Scola, che aveva lavorato proprio al Carlo Felice (per la regia di "La bohème") nei giorni appena precedenti alla sua morte (avvenuta nel gennaio dello scorso anno), l'altra sera era pareva idealmente essere tra le poltrone del teatro genovese, al servizio del capolavoro mozartiano, mettendo a fuoco - e restituendo, nitidi - testi e sottotesti (quando erotici, quando scurrili, quando filosofici) del genio dapontiano.
Musica: Jonathan Webb, chapeau, ha restituito la partitura con energica tensione e con un'attenzione costante ai giovani strumenti vocali sul palco. La triade femminile è quella che più ha convinto, sia sul versante della prestanza vocale, sia sulla penetrazione attoriale dei personaggi, sulla credibilità, in scena, dei ruoli. Ekaterina Bakanova, la quale a dispetto del nome snocciola una perfetta dizione italiana, ha felicemente debuttato il ruolo di Fiordiligi, affrontandolo senza alcuna timidezza... Autorevolmente, invece, ha superato gli ostacoli della parte (tra le più difficili concepite da Mozart), plasmando una Fiordiligi credibile ed intensa, in grado di far ridere e piangere alla bisogna. Bella prova anche per Raffaella Lupinacci, una Dorabella dotata di timbro di rara bellezza e di uno strumento tecnicamente solido e generoso nell'omogeneità della sua estensione. Rispetto alla "sorella" russa, un'arte scenica espressa con lieve impaccio dava al personaggio vestito dalla Lupinacci un retrogusto operettistico che non era al livello dell'ottima prova vocale. Intendiamoci: brava, bella, solare, ha retto la scena ed ha reso al pubblico quella sensazione (fondamentale) di presenza e fin di divertimento, nel gioco serissimo che è il teatro musicale. Solo a nostro avviso c'è margine per un miglioramento, nell'ambito della gestualità scenica.

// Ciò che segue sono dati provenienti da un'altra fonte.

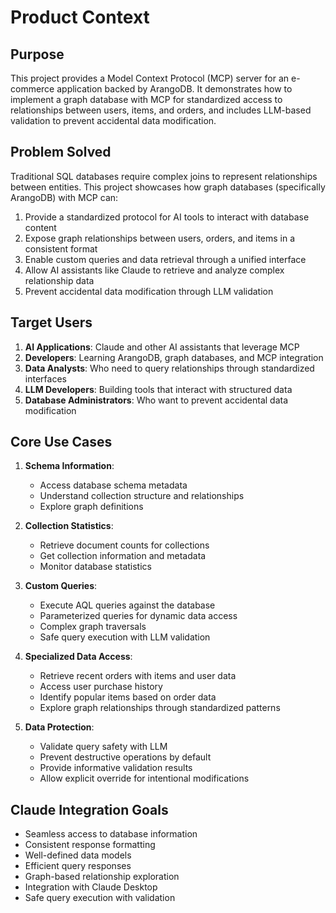 # Product Context

## Purpose
This project provides a Model Context Protocol (MCP) server for an e-commerce application backed by ArangoDB. It demonstrates how to implement a graph database with MCP for standardized access to relationships between users, items, and orders, and includes LLM-based validation to prevent accidental data modification.

## Problem Solved
Traditional SQL databases require complex joins to represent relationships between entities. This project showcases how graph databases (specifically ArangoDB) with MCP can:
1. Provide a standardized protocol for AI tools to interact with database content
2. Expose graph relationships between users, orders, and items in a consistent format
3. Enable custom queries and data retrieval through a unified interface
4. Allow AI assistants like Claude to retrieve and analyze complex relationship data
5. Prevent accidental data modification through LLM validation

## Target Users
1. **AI Applications**: Claude and other AI assistants that leverage MCP
2. **Developers**: Learning ArangoDB, graph databases, and MCP integration
3. **Data Analysts**: Who need to query relationships through standardized interfaces
4. **LLM Developers**: Building tools that interact with structured data
5. **Database Administrators**: Who want to prevent accidental data modification

## Core Use Cases
1. **Schema Information**:
   - Access database schema metadata
   - Understand collection structure and relationships
   - Explore graph definitions

2. **Collection Statistics**:
   - Retrieve document counts for collections
   - Get collection information and metadata
   - Monitor database statistics

3. **Custom Queries**:
   - Execute AQL queries against the database
   - Parameterized queries for dynamic data access
   - Complex graph traversals
   - Safe query execution with LLM validation

4. **Specialized Data Access**:
   - Retrieve recent orders with items and user data
   - Access user purchase history
   - Identify popular items based on order data
   - Explore graph relationships through standardized patterns

5. **Data Protection**:
   - Validate query safety with LLM
   - Prevent destructive operations by default
   - Provide informative validation results
   - Allow explicit override for intentional modifications

## Claude Integration Goals
- Seamless access to database information
- Consistent response formatting
- Well-defined data models
- Efficient query responses
- Graph-based relationship exploration
- Integration with Claude Desktop
- Safe query execution with validation  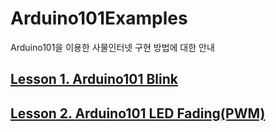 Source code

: # Arduino101Examples

Arduino101을 이용한 사물인터넷 구현 방법에 대한 안내  

## [Lesson 1. Arduino101 Blink](https://mtinet.github.io/arduino101Examples/LEDBlink) 
## [Lesson 2. Arduino101 LED Fading(PWM)](https://mtinet.github.io/arduino101Examples/LEDFading)  
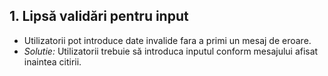 ## 1. Lipsă validări pentru input
- Utilizatorii pot introduce date invalide fara a primi un mesaj de eroare.
- *Solutie:* Utilizatorii trebuie să introduca inputul conform mesajului afisat inaintea citirii.
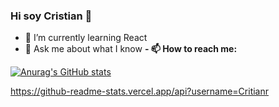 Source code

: ### Hi soy Cristian 👋

- 🌱 I’m currently learning React
- 💬 Ask me about what I know 
**- 📫 How to reach me:**

[![Anurag's GitHub stats](https://github-readme-stats.vercel.app/api?username=Critianr&show_icons=true&theme=radical)
](https://github.com/anuraghazra/github-readme-stats)

https://github-readme-stats.vercel.app/api?username=Critianr
<!--
**Critianr/Critianr** is a ✨ _special_ ✨ repository because its `README.md` (this file) appears on your GitHub profile.

Here are some ideas to get you started:

- 🔭 I’m currently working on ...
- 🌱 I’m currently learning ...
- 👯 I’m looking to collaborate on ...
- 🤔 I’m looking for help with ...
### 💬 Ask me about what I know 
- 📫 How to reach me: ...
- 😄 Pronouns: ...
- ⚡ Fun fact: ...
-->
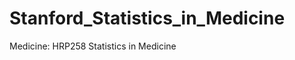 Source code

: Stanford_Statistics_in_Medicine
===============================

Medicine: HRP258 Statistics in Medicine
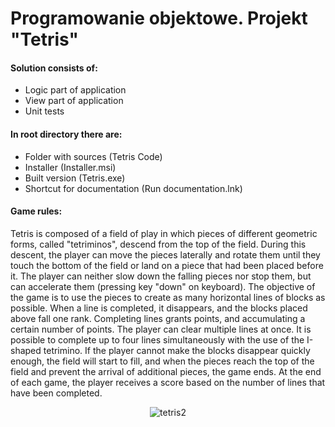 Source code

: # Programowanie objektowe. Projekt "Tetris"

#### Solution consists of:

- Logic part of application
- View part of application
- Unit tests

#### In root directory there are:
 
 - Folder with sources (Tetris Code)
 - Installer (Installer.msi)
 - Built version (Tetris.exe)
 - Shortcut for documentation (Run documentation.lnk)
 
#### Game rules:
 
Tetris is composed of a field of play in which pieces of different geometric forms, called "tetriminos", descend from the top of the field. During this descent, the player can move the pieces laterally and rotate them until they touch the bottom of the field or land on a piece that had been placed before it. The player can neither slow down the falling pieces nor stop them, but can accelerate them (pressing key "down" on keyboard). The objective of the game is to use the pieces to create as many horizontal lines of blocks as possible. When a line is completed, it disappears, and the blocks placed above fall one rank. Completing lines grants points, and accumulating a certain number of points. The player can clear multiple lines at once. It is possible to complete up to four lines simultaneously with the use of the I-shaped tetrimino. If the player cannot make the blocks disappear quickly enough, the field will start to fill, and when the pieces reach the top of the field and prevent the arrival of additional pieces, the game ends. At the end of each game, the player receives a score based on the number of lines that have been completed.

<div align="center">

![tetris2](https://user-images.githubusercontent.com/50045118/72831055-548a8280-3c82-11ea-9bbe-61916a8fe99d.gif)

</div> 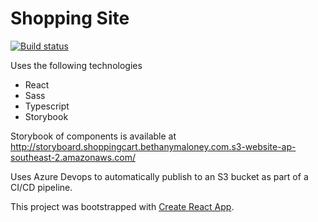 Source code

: # Shopping Site

[![Build status](https://dev.azure.com/bethmaloney/shopping-cart/_apis/build/status/Storyboard)](https://dev.azure.com/bethmaloney/shopping-cart/_build/latest?definitionId=1)

Uses the following technologies
* React
* Sass
* Typescript
* Storybook

Storybook of components is available at http://storyboard.shoppingcart.bethanymaloney.com.s3-website-ap-southeast-2.amazonaws.com/

Uses Azure Devops to automatically publish to an S3 bucket as part of a CI/CD pipeline.

This project was bootstrapped with [Create React App](https://github.com/facebook/create-react-app).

Ottima prova per Barbara Bargnesi, in un ruolo che le calza a pennello. Sempre più convincente, via via che scorreva la partitura, ha interpretato una Despina di sorridente esperienza, guadagnando più volte applausi calorosi a scena aperta.
Michele Patti (Guglielmo) è sicuramente un talento da seguire con grande attenzione: la natura – vocale e non – è stata generosa con lui. In più, la sua intelligenza ha saputo gestire tali doni, rendendo la sua prova attorialmente prestante e vocalmente già sufficientemente solida. Ma, soprattutto nella tecnica vocale, dalla complessa – e comunque gradevole – prova dell'altra sera, si dedurrebbe che il percorso di lavoro ed approfondimento non sia ancora giunto a compimento. Di buona qualità, complessivamente, la prova del macedone Blagoj Nacoski.
Una bella sorpresa è giunta dal giovane (e già lanciatissimo) Daniele Antonangeli: il suo Don Alfonso – debuttato l'estate scorsa sotto la bacchetta del M° Luisi – forse non sarà perfetto e perfettamente tornito, ma ha un piglio brillante e gagliardo che convince. Contribuendo così al successo di un cast affiatato, che ha concentrato sul palco del Carlo Felice una numerazione anagraficamente bassa ma alta per qualità.
Uno scambio di coppie scaturito da una scommessa, un'ingegnosa "finzione nella finzione" che chiude il secolo dei lumi (siamo nel 1790) consegnandoci la quintessenza dell'opera comica e un gioco teatralmente geometrico, con pagine magnifiche e l'apoteosi dei brani di insieme... Una favola irresistibile e crudele, un allestimento giovane e sapido, che qui vale il biglietto.